[Task statement] Using the listing below, copy every line that mentions "path".

[Given data]

**********

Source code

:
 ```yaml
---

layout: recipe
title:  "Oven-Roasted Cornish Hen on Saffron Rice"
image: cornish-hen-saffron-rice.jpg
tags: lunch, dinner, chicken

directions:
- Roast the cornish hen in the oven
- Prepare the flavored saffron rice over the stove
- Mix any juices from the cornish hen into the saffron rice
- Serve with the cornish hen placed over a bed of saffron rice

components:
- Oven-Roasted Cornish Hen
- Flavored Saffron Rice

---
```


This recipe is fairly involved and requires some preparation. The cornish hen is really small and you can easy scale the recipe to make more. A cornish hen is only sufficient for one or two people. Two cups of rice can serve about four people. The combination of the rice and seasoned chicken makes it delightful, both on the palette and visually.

**********

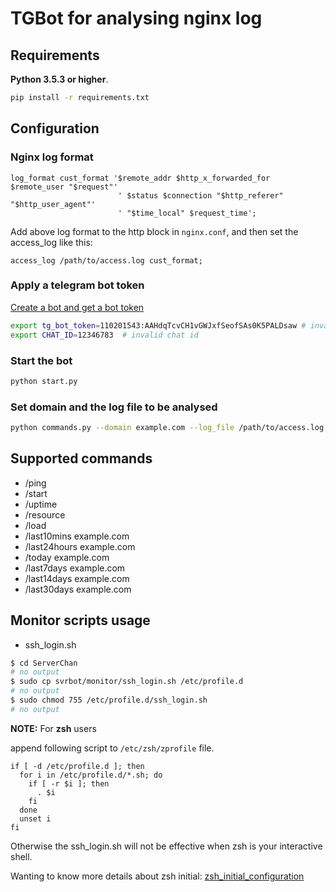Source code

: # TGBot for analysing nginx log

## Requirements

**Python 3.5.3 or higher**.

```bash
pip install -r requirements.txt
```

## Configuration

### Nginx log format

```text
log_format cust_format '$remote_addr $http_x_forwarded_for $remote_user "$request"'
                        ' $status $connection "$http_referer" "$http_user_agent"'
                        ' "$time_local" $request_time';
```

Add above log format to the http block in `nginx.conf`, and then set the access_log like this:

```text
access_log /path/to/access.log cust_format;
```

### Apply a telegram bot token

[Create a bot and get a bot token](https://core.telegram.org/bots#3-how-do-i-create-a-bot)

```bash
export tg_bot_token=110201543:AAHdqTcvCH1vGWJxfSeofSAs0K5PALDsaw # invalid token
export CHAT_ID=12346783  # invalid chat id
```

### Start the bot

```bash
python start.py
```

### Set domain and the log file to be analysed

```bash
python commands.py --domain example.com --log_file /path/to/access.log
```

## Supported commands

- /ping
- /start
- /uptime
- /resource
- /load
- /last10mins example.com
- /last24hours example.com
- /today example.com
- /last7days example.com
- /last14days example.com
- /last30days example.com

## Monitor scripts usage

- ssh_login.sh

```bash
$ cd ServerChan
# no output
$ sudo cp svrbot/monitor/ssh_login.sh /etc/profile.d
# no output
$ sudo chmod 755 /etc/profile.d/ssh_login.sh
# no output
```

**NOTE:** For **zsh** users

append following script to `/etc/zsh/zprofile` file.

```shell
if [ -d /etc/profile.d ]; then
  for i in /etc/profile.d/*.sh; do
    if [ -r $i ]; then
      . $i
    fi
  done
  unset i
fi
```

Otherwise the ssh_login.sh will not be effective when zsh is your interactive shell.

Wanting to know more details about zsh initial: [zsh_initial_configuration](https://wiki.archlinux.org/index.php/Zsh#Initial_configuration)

**********

[Task result]
access_log /path/to/access.log cust_format;
python commands.py --domain example.com --log_file /path/to/access.log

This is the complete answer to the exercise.